BECAUSE THIS SOFTWARE IS LICENSED FREE OF CHARGE, THERE IS NO WARRANTY FOR THE SOFTWARE, TO THE EXTENT PERMITTED BY APPLICABLE LAW. EXCEPT WHEN OTHERWISE STATED IN WRITING THE COPYRIGHT HOLDERS AND/OR OTHER PARTIES PROVIDE THE SOFTWARE "AS IS" WITHOUT WARRANTY OF ANY KIND, EITHER EXPRESSED OR IMPLIED, INCLUDING, BUT NOT LIMITED TO, THE IMPLIED WARRANTIES OF MERCHANTABILITY AND FITNESS FOR A PARTICULAR PURPOSE. THE ENTIRE RISK AS TO THE QUALITY AND PERFORMANCE OF THE SOFTWARE IS WITH YOU. SHOULD THE SOFTWARE PROVE DEFECTIVE, YOU ASSUME THE COST OF ALL NECESSARY SERVICING, REPAIR, OR CORRECTION.

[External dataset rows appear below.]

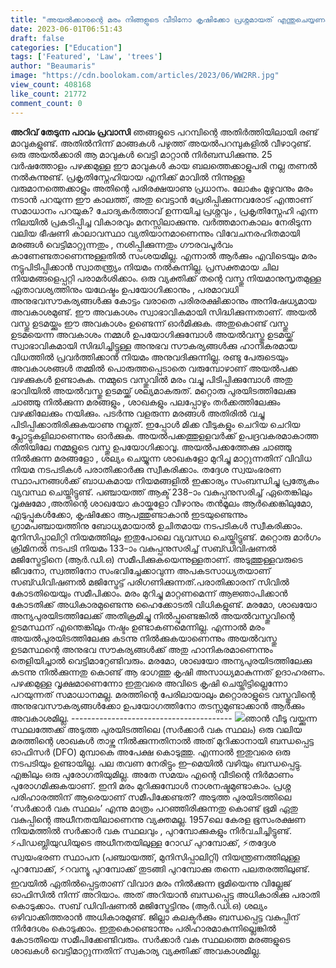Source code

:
 ```yaml
---
title: "അയൽക്കാരന്റെ മരം നിങ്ങളുടെ വീടിനോ കൃഷിക്കോ പ്രശ്നമായത് എന്തുചെയ്യണം ?"
date: 2023-06-01T06:51:43
draft: false
categories: ["Education"]
tags: ['Featured', 'Law', 'trees']
author: "Beaumaris"
image: "https://cdn.boolokam.com/articles/2023/06/WW2RR.jpg"
view_count: 408168
like_count: 21772
comment_count: 0
---
```


**അറിവ് തേടുന്ന പാവം പ്രവാസി** ഞങ്ങളുടെ പറമ്പിന്റെ അതിർത്തിയിലായി രണ്ട് മാവുകളുണ്ട്. അതിൽനിന്ന് മാങ്ങകൾ പഴുത്ത് അയൽപറമ്പുകളിൽ വീഴാറുണ്ട്. ഒരു അയൽക്കാരി ആ മാവുകൾ വെട്ടി മാറ്റാൻ നിർബന്ധിക്കുന്നു. 25 വര്‍ഷത്തോളം പഴക്കമുള്ള ഈ മാവുകൾ കായ ബലത്തെക്കാളുപരി നല്ല തണൽ നല്‍കുന്നുണ്ട്. പ്രകൃതിസ്നേഹിയായ എനിക്ക് മാവിൽ നിന്നുള്ള വരുമാനത്തെക്കാളും അതിന്റെ പരിരക്ഷയാണു പ്രധാനം. ലോകം മുഴുവനും മരം നടാൻ പറയുന്ന ഈ കാലത്ത്, അതു വെട്ടാൻ പ്രേരിപ്പിക്കുന്നവരോട് എന്താണ് സമാധാനം പറയുക? ചോദ്യകർത്താവ് ഉന്നയിച്ച പ്രശ്നവും , പ്രകൃതിസ്നേഹി എന്ന നിലയിൽ പ്രകടിപ്പിച്ച വികാരവും മനസ്സിലാക്കുന്നു. വർത്തമാനകാലം നേരിടുന്ന വലിയ ഭീഷണി കാലാവസ്ഥാ വ്യതിയാനമാണെന്നും വിവേചനരഹിതമായി മരങ്ങള്‍ വെട്ടിമാറ്റുന്നതും , നശിപ്പിക്കുന്നതും ഗൗരവപൂർവം കാണേണ്ടതാണെന്നുള്ളതിൽ സംശയമില്ല. എന്നാൽ ആർക്കും എവിടെയും മരം നട്ടുപിടിപ്പിക്കാൻ സ്വാതന്ത്ര്യം നിയമം നൽകുന്നില്ല. പ്രസക്തമായ ചില നിയമങ്ങളെപ്പറ്റി പരാമർശിക്കാം. ഒരു വ്യക്തിക്ക് തന്റെ വസ്തു നിയമാനുസൃതമുള്ള ഏതാവശ്യത്തിനും യഥേഷ്ടം ഉപയോഗിക്കാനും , പരമാവധി അനുഭവസൗകര്യങ്ങൾക്കു കോട്ടം വരാതെ പരിരരക്ഷിക്കാനും അനിഷേധ്യമായ അവകാശമുണ്ട്. ഈ അവകാശം സ്വാഭാവികമായി സിദ്ധിക്കുന്നതാണ്. അയൽ വസ്തു ഉടമയ്ക്കും ഈ അവകാശം ഉണ്ടെന്ന് ഓർമിക്കുക. അതുകൊണ്ട് വസ്തു ഉടമയെന്ന അവകാശം നമ്മൾ ഉപയോഗിക്കുമ്പോൾ അയൽവസ്തു ഉടമയ്ക്ക് സ്വാഭാവികമായി സിദ്ധിച്ചിട്ടുള്ള അനുഭവ സൗകര്യങ്ങൾക്കു ഹാനികരമായ വിധത്തിൽ പ്രവർത്തിക്കാൻ നിയമം അനുവദിക്കുന്നില്ല. രണ്ടു പേരുടെയും അവകാശങ്ങൾ തമ്മിൽ പൊരുത്തപ്പെടാതെ വരുമ്പോഴാണ് അയൽപക്ക വഴക്കുകൾ ഉണ്ടാകുക. [](https://cdn.boolokam.com/articles/2023/06/WW2RR.jpg)നമ്മുടെ വസ്തുവിൽ മരം വച്ചു പിടിപ്പിക്കുമ്പോൾ അതു ഭാവിയിൽ അയൽവസ്തു ഉടമയ്ക്ക് ശല്യമാകരുത്. മറ്റൊരു പുരയിടത്തിലേക്കു ചാഞ്ഞു നിൽക്കുന്ന മരങ്ങളും , ശാഖകളും പലപ്പോഴും തർക്കത്തിലേക്കും വഴക്കിലേക്കും നയിക്കും. പടർന്നു വളരുന്ന മരങ്ങൾ അതിരിൽ വച്ചു പിടിപ്പിക്കാതിരിക്കുകയാണു നല്ലത്. ഇപ്പോൾ മിക്ക വീടുകളും ചെറിയ ചെറിയ പ്ലോട്ടുകളിലാണെന്നും ഓർക്കുക. അയൽപക്കത്തുളളവർക്ക് ഉപദ്രവകരമാകാത്ത രീതിയിലേ നമ്മളുടെ വസ്തു ഉപയോഗിക്കാവൂ. അയൽപക്കത്തേക്കു ചാഞ്ഞു നിൽക്കുന്ന മരങ്ങളോ , ശല്യം ചെയ്യുന്ന ശാഖകളോ മുറിച്ചു മാറ്റുന്നതിന് വിവിധ നിയമ നടപടികൾ പരാതിക്കാർക്കു സ്വീകരിക്കാം. തദ്ദേശ സ്വയംഭരണ സ്ഥാപനങ്ങൾക്ക് ബാധകമായ നിയമങ്ങളിൽ ഇക്കാര്യം സംബന്ധിച്ചു പ്രത്യേകം വ്യവസ്ഥ ചെയ്തിട്ടുണ്ട്. പഞ്ചായത്ത് ആക്ട് 238–ാം വകുപ്പനുസരിച്ച് ഏതെങ്കിലും വൃക്ഷമോ ,അതിന്റെ ശാഖയോ കായ്കളോ വീഴാനും തൻമൂലം ആർക്കെങ്കിലുമോ, എടുപ്പുകൾക്കോ, കൃഷിക്കോ ആപത്തുണ്ടാകാൻ ഇടയുണ്ടെന്നും ഗ്രാമപഞ്ചായത്തിനു ബോധ്യമായാൽ ഉചിതമായ നടപടികൾ സ്വീകരിക്കാം. മുനിസിപ്പാലിറ്റി നിയമത്തിലും ഇതുപോലെ വ്യവസഥ ചെയ്തിട്ടുണ്ട്. മറ്റൊരു മാർഗം ക്രിമിനൽ നടപടി നിയമം 133–ാം വകുപ്പനുസരിച്ച് സബ്ഡിവിഷണൽ മജിസ്ട്രേട്ടിനെ (ആർ.ഡി.ഒ) സമീപിക്കുകയെന്നുള്ളതാണ്. അടുത്തുള്ളവരുടെ ജീവനോ, സ്വത്തിനോ സംഭവിച്ചേക്കാവുന്ന അപകടസാധ്യതയാണ് സബ്ഡിവിഷണൽ മജിസ്ട്രേട്ട് പരിഗണിക്കുന്നത്.പരാതിക്കാരന് സിവിൽ കോടതിയെയും സമീപിക്കാം. മരം മുറിച്ചു മാറ്റണമെന്ന് ആജ്ഞാപിക്കാൻ കോടതിക്ക് അധികാരമുണ്ടെന്നു ഹൈക്കോടതി വിധികളുണ്ട്. മരമോ, ശാഖയോ അന്യപുരയിടത്തിലേക്ക് അതിക്രമിച്ചു നിൽപ്പുണ്ടെങ്കിൽ അയൽവസ്തുവിന്റെ ഉടമസ്ഥന് എന്തെങ്കിലും നഷ്ടം ഉണ്ടാകണമെന്നില്ല. എന്നാൽ മരം അയല്‍പുരയിടത്തിലേക്കു കടന്നു നിൽക്കുകയാണെന്നും അയൽവസ്തു ഉടമസ്ഥന്റെ അനുഭവ സൗകര്യങ്ങൾക്ക് അതു ഹാനികരമാണെന്നും തെളിയിച്ചാൽ വെട്ടിമാറ്റേണ്ടിവരും. മരമോ, ശാഖയോ അന്യപുരയിടത്തിലേക്കു കടന്നു നിൽക്കുന്നതു കൊണ്ട് ആ ഭാഗത്തു കൃഷി അസാധ്യമാകുന്നത് ഉദാഹരണം. പഴക്കമുള്ള വൃക്ഷമാണെന്നോ ഇതുവരെ അവിടെ കൃഷി ചെയ്തിട്ടില്ലെന്നോ പറയുന്നത് സമാധാനമല്ല. മരത്തിന്റെ പേരിലായാലും മറ്റൊരാളുടെ വസ്തുവിന്റെ അനുഭവസൗകര്യങ്ങൾക്കോ ഉപയോഗത്തിനോ തടസ്സമുണ്ടാക്കാൻ ആർക്കും അവകാശമില്ല. \---------------------------------------- [![](https://cdn.boolokam.com/articles/2023/06/QDDDDDD.jpg)](https://cdn.boolokam.com/articles/2023/06/QDDDDDD.jpg)ഞാൻ വീടു വയ്ക്കുന്ന സ്ഥലത്തേക്ക് അടുത്ത പുരയിടത്തിലെ (സർക്കാർ വക സ്ഥലം) ഒരു വലിയ മരത്തിന്റെ ശാഖകള്‍ താഴ്ന്നു നിൽക്കുന്നതിനാൽ അത് മുറിക്കാനായി ബന്ധപ്പെട്ട ഓഫിസർ (DFO) മുമ്പാകെ അപേക്ഷ കൊടുത്തു. എന്നാൽ ഇതുവരെ ഒരു നടപടിയും ഉണ്ടായില്ല. പല തവണ നേരിട്ടും ഇ–മെയിൽ വഴിയും ബന്ധപ്പെട്ടു. എങ്കിലും ഒരു പുരോഗതിയുമില്ല. അതേ സമയം എന്റെ വീടിന്റെ നിർമാണം പുരോഗമിക്കുകയാണ്. ഇനി മരം മുറിക്കുമ്പോൾ നാശനഷ്ടമുണ്ടാകാം. പ്രശ്ന പരിഹാരത്തിന് ആരെയാണ് സമീപിക്കേണ്ടത്? അടുത്ത പുരയിടത്തിലെ ‘സർക്കാർ വക സ്ഥലം’ എന്നു മാത്രം പറഞ്ഞിരിക്കുന്നതു കൊണ്ട് ഭൂമി ഏതു വകുപ്പിന്റെ അധീനതയിലാണെന്നു വ്യക്തമല്ല. 1957ലെ കേരള ഭൂസംരക്ഷണ നിയമത്തിൽ സർക്കാർ വക സ്ഥലവും , പുറമ്പോക്കുകളും നിർവചിച്ചിട്ടുണ്ട്. ⚡പിഡബ്ലിയുഡിയുടെ അധീനതയിലുള്ള റോഡ് പുറമ്പോക്ക്, ⚡തദ്ദേശ സ്വയംഭരണ സ്ഥാപന (പഞ്ചായത്ത്, മുനിസിപ്പാലിറ്റി) നിയന്ത്രണത്തിലുള്ള പുറമ്പോക്ക്, ⚡റവന്യൂ പുറമ്പോക്ക് തുടങ്ങി പുറമ്പോക്കു തന്നെ പലതരത്തിലുണ്ട്. ഇവയിൽ ഏതിൽപ്പെട്ടതാണ് വിവാദ മരം നിൽക്കുന്ന ഭൂമിയെന്നു വില്ലേജ് ഓഫിസിൽ നിന്ന് അറിയാം. അത് അറിയാൻ ബന്ധപ്പെട്ട അധികാരിക്കു പരാതി കൊടുക്കാം. സബ് ഡിവിഷണൽ മജിസ്ട്രേട്ടിനും (ആർ.ഡി.ഒ) ശല്യം ഒഴിവാക്കിത്തരാൻ അധികാരമുണ്ട്. ജില്ലാ കലക്ടർക്കും ബന്ധപ്പെട്ട വകുപ്പിന് നിർദേശം കൊടുക്കാം. ഇതുകൊണ്ടൊന്നും പരിഹാരമാകുന്നില്ലെങ്കിൽ കോടതിയെ സമീപിക്കേണ്ടിവരും. സർക്കാർ വക സ്ഥലത്തെ മരങ്ങളുടെ ശാഖകൾ വെട്ടിമാറ്റുന്നതിന് സ്വകാര്യ വ്യക്തിക്ക് അവകാശമില്ല.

IN NO EVENT UNLESS REQUIRED BY APPLICABLE LAW OR AGREED TO IN WRITING WILL ANY COPYRIGHT HOLDER, OR ANY OTHER PARTY WHO MAY MODIFY AND/OR REDISTRIBUTE THE SOFTWARE AS PERMITTED BY THE ABOVE LICENCE, BE LIABLE TO YOU FOR DAMAGES, INCLUDING ANY GENERAL, SPECIAL, INCIDENTAL, OR CONSEQUENTIAL DAMAGES ARISING OUT OF THE USE OR INABILITY TO USE THE SOFTWARE (INCLUDING BUT NOT LIMITED TO LOSS OF DATA OR DATA BEING RENDERED INACCURATE OR LOSSES SUSTAINED BY YOU OR THIRD PARTIES OR A FAILURE OF THE SOFTWARE TO OPERATE WITH ANY OTHER SOFTWARE), EVEN IF SUCH HOLDER OR OTHER PARTY HAS BEEN ADVISED OF THE POSSIBILITY OF SUCH DAMAGES.

AUTHOR

Nicolas R <atoomic@cpan.org>

COPYRIGHT AND LICENSE

This software is copyright (c) 2018 by cPanel, Inc.

This is free software; you can redistribute it and/or modify it under the same terms as the Perl 5 programming language system itself.